Go to the line in the entries below that holds "201633 & 11 & 2 & 16 & 16 & 16 & 16 & 6 \\" and repeat exactly from there through the line that holds "two)? (b) How", inclusive.

(Dataset records)
"""
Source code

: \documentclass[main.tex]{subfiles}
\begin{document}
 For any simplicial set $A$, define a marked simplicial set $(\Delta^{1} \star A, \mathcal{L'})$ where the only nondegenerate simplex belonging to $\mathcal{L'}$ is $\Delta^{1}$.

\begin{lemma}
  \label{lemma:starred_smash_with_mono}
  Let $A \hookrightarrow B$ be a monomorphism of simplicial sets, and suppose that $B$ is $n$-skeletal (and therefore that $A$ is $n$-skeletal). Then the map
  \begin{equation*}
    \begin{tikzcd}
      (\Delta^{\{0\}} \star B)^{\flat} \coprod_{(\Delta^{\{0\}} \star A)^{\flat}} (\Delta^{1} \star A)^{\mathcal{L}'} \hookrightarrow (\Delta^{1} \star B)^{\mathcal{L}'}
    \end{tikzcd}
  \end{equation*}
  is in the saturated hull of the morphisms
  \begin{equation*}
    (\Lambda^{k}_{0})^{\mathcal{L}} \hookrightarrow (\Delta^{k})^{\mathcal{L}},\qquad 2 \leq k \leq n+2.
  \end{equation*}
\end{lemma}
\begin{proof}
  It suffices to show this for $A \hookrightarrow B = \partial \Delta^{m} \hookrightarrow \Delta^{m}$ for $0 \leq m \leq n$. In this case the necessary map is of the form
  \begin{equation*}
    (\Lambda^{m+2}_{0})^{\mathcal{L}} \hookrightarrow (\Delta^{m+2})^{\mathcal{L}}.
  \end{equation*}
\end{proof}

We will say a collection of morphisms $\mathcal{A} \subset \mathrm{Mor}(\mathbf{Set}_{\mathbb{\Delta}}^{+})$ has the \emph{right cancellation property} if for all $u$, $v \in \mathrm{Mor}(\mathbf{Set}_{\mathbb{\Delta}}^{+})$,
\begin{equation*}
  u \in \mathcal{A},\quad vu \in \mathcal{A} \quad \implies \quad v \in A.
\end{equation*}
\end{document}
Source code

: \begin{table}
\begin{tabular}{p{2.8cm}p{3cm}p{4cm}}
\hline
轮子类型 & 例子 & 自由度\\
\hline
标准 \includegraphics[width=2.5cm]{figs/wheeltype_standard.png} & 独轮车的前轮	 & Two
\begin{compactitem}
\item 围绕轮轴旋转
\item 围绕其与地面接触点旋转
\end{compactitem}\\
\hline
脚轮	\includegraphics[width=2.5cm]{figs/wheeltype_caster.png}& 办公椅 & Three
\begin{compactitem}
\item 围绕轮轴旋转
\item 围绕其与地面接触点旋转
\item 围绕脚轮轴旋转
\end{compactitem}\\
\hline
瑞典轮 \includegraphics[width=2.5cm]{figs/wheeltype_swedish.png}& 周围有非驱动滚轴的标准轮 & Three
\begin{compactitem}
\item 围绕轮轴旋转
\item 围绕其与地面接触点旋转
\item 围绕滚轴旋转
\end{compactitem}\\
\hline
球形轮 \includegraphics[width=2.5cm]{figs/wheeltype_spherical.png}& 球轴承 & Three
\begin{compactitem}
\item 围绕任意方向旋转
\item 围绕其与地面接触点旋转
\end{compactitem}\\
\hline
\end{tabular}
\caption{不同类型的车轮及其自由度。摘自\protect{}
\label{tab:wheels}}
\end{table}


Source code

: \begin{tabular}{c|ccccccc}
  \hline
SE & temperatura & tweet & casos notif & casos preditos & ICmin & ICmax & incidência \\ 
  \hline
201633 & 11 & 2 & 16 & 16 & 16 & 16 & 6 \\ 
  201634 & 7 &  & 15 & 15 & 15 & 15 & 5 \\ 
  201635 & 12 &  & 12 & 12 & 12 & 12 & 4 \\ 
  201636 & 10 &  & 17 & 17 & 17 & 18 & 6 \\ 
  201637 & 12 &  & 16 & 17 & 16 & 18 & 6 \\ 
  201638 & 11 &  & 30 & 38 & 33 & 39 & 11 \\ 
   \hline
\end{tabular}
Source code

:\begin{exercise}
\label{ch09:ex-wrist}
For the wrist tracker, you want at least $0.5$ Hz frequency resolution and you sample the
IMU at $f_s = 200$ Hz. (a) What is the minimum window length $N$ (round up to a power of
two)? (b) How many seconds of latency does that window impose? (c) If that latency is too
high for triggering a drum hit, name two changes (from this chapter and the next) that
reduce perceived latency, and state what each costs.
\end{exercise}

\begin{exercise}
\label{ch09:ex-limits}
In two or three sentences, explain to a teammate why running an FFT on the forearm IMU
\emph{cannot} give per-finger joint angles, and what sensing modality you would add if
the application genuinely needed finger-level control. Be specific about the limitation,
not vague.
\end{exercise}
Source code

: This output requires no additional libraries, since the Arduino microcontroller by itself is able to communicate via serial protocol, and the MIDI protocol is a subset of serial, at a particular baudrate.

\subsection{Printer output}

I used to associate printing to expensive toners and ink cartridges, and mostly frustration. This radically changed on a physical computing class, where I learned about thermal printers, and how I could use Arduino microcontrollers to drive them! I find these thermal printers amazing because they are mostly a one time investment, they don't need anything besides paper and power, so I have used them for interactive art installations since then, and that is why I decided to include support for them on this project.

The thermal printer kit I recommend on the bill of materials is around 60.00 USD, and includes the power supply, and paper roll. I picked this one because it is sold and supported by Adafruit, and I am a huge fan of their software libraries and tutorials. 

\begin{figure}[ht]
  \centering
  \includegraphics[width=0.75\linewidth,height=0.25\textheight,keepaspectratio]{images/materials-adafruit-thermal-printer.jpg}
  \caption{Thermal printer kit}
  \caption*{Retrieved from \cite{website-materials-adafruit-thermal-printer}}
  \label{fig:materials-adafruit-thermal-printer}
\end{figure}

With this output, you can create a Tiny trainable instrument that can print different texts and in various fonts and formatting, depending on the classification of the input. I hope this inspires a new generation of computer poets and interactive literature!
"""
§ **Solution to this exercise**
201633 & 11 & 2 & 16 & 16 & 16 & 16 & 6 \\ 
  201634 & 7 &  & 15 & 15 & 15 & 15 & 5 \\ 
  201635 & 12 &  & 12 & 12 & 12 & 12 & 4 \\ 
  201636 & 10 &  & 17 & 17 & 17 & 18 & 6 \\ 
  201637 & 12 &  & 16 & 17 & 16 & 18 & 6 \\ 
  201638 & 11 &  & 30 & 38 & 33 & 39 & 11 \\ 
   \hline
\end{tabular}
Source code

:\begin{exercise}
\label{ch09:ex-wrist}
For the wrist tracker, you want at least $0.5$ Hz frequency resolution and you sample the
IMU at $f_s = 200$ Hz. (a) What is the minimum window length $N$ (round up to a power of
two)? (b) How many seconds of latency does that window impose? (c) If that latency is too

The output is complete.